(Records contained in a dataset)
####

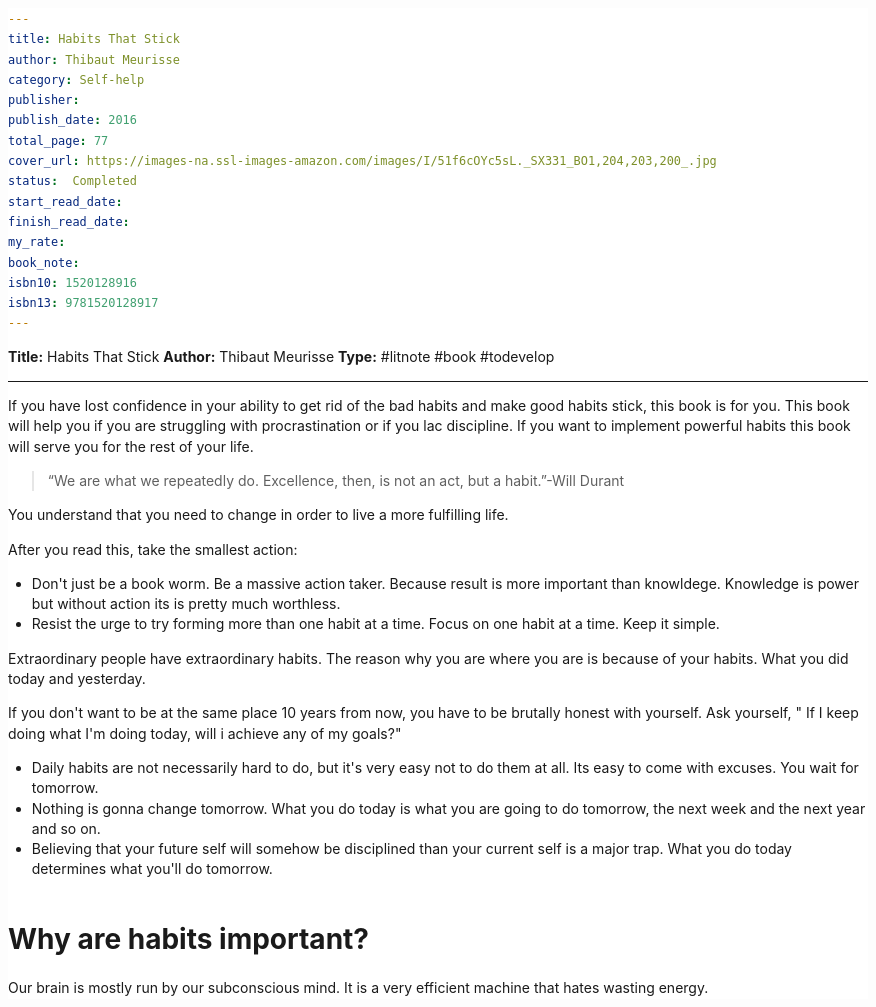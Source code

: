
 ```yaml
---
title: Habits That Stick
author: Thibaut Meurisse
category: Self-help
publisher: 
publish_date: 2016
total_page: 77
cover_url: https://images-na.ssl-images-amazon.com/images/I/51f6cOYc5sL._SX331_BO1,204,203,200_.jpg
status:  Completed
start_read_date: 
finish_read_date: 
my_rate: 
book_note: 
isbn10: 1520128916
isbn13: 9781520128917
---
```

**Title:** Habits That Stick
**Author:** Thibaut Meurisse
**Type:** #litnote #book #todevelop 

----

If you have lost confidence in your ability to get rid of the bad habits and make good habits stick, this book is for you.
This book will help you if you are struggling with procrastination or if you lac discipline.  If you want to implement powerful habits this book will serve you for the rest of your life.

> “We are what we repeatedly do. Excellence, then, is not an act, but a habit.”-Will Durant

You understand that you need to change in order to live a more fulfilling life. 

After you read this, take the smallest action:
- Don't just be a book worm. Be a massive action taker. Because result is more important than knowldege. Knowledge is power but without action its is pretty much worthless.
- Resist the urge to try forming more than one habit at a time. Focus on one habit at a time. Keep it simple.

Extraordinary people have extraordinary habits. The reason why you are where you are is because of your habits. What you did today and yesterday. 

If you don't want to be at the same place 10 years from now, you have to be brutally honest with yourself. Ask yourself, " If I keep doing what I'm doing today, will i achieve any of my goals?"

- Daily habits are not necessarily hard to do, but it's very easy not to do them at all. Its easy to come with excuses. You wait for tomorrow.
- Nothing is gonna change tomorrow. What you do today is what you are going to do tomorrow, the next week and the next year and so on.
- Believing that your future self will somehow be disciplined than your current self is a major trap. What you do today determines what you'll do tomorrow.


# Why are habits important?
Our brain is mostly run by our subconscious mind. It is a very efficient machine that hates wasting energy.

####

Prompt: Find the lines above that contain the word "very" and collect them.

Worked solution:
- Daily habits are not necessarily hard to do, but it's very easy not to do them at all. Its easy to come with excuses. You wait for tomorrow.
Our brain is mostly run by our subconscious mind. It is a very efficient machine that hates wasting energy.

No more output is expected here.